When Garnett’s highlight reel played midway through the first quarter, he briefly looked up before covering his head with a towel to hide the emotion on his face. When Pierce’s video played between the first and second quarters, the crowd gave the former captain a four-minute ovation, followed by chants like “Thank you, Paul Pierce!” while the game was going on.

They missed “Gino Time,” the American Bandstand clip that would play toward the end of now-rare Celtics blowouts, although the team claimed it was included. Apparently, Pierce and Garnett just had a hard time seeing Gino through the mist in their eyes.

“We’re always going to bleed green,” Garnett said. “As long as we’re playing, as long as we’re playing basketball, until we’re six feet deep, that’s pretty much what it’s going to be.”

Most refreshingly, they were honest. They didn’t downplay what their return and the reception meant to them. Garnett admitted to feeling a lump in his throat more than once. Pierce didn’t shed tears, but he didn’t try to fight them, either. It might get a little easier the next time they come back in March, but Pierce isn’t so sure.
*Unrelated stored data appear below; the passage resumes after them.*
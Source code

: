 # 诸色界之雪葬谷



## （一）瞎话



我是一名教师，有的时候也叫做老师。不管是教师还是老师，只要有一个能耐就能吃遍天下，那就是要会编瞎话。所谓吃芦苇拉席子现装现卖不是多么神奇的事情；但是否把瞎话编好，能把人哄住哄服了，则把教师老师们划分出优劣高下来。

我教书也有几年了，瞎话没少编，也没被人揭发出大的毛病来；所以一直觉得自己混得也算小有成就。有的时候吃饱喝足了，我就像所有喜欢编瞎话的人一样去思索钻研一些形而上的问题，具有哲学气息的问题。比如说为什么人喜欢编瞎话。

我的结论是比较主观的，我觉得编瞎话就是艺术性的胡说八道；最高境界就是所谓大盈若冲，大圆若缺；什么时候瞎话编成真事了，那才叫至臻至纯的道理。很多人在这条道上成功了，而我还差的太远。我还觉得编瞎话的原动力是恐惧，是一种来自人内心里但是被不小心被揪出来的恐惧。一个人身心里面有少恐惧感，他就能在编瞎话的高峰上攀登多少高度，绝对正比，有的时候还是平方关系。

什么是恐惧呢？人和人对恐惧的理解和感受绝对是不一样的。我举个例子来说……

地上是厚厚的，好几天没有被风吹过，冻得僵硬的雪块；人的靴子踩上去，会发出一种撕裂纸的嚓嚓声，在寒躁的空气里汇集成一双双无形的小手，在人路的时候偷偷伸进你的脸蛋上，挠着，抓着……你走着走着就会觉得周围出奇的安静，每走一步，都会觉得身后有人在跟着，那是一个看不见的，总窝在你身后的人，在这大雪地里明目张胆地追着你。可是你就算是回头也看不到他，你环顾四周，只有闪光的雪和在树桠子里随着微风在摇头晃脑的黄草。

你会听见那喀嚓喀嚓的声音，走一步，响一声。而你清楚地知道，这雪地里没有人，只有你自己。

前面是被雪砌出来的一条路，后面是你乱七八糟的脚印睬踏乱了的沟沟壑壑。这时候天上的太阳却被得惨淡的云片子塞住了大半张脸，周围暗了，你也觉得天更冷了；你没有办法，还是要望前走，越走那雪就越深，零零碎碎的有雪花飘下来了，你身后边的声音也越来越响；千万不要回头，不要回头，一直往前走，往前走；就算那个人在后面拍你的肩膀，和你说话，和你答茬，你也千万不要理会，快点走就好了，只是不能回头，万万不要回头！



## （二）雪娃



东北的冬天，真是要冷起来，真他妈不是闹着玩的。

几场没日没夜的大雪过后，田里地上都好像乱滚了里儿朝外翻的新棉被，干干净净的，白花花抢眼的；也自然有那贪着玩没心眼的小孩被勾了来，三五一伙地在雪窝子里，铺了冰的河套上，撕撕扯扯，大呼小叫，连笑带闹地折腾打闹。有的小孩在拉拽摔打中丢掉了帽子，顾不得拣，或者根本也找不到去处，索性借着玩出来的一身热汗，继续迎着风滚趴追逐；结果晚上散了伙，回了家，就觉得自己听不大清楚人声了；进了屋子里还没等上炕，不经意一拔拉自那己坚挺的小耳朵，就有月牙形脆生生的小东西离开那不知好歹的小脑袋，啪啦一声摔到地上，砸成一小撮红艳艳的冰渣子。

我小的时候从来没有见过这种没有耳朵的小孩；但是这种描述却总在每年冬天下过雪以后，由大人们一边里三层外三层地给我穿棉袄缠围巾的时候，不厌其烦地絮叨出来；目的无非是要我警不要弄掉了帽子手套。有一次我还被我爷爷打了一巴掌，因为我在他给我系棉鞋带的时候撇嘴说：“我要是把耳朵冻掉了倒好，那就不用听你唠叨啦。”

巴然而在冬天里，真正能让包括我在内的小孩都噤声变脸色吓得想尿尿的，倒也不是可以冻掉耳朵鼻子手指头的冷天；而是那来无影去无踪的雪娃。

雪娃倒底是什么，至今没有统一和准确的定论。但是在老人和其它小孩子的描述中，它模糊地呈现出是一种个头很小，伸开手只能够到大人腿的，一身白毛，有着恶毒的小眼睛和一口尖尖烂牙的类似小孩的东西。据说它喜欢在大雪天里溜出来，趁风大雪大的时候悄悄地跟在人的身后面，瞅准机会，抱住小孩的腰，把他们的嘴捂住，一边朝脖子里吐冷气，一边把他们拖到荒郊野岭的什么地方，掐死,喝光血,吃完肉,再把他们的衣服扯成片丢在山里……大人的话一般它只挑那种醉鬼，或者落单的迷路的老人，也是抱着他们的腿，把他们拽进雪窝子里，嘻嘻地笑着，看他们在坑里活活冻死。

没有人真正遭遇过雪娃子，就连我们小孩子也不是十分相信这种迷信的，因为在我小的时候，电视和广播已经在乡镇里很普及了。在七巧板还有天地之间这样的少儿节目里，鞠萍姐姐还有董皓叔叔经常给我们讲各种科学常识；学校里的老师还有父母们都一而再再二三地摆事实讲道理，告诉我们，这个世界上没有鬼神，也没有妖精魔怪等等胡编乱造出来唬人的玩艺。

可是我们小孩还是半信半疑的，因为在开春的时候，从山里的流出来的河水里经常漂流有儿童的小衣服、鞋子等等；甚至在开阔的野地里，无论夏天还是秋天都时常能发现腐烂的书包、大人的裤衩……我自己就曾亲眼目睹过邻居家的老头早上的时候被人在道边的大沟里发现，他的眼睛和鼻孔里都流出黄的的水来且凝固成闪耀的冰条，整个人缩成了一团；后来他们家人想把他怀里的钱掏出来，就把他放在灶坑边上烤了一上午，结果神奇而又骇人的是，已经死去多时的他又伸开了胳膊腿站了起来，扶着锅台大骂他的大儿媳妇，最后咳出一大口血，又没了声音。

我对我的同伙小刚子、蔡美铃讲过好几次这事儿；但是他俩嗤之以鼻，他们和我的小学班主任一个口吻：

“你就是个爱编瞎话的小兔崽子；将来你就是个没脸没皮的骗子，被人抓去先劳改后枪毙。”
The Garden was his building. He might never get used to turning left, into the visitor’s locker room, instead of right, into the home locker room, in the bowels of the arena. He will see the adults and children he touched through his work in the community get a little bit older every time he visits. He has a championship banner he helped hang there, not too far from where his No. 34 will one day join the digits of other Celtics greats in the rafters.

Mostly, though, the thing that got Pierce and Garnett on Sunday, that they didn’t anticipate, was the people. So many people, who were a part of their lives for years and became part of them, without them ever realizing it until they left and came back.

“Through my bad times, through my immature times, through growing up and becoming a man in this city to winning a championship, everybody stuck with me,” Pierce said. “They stayed behind me. I just want to tell them: Thank you.”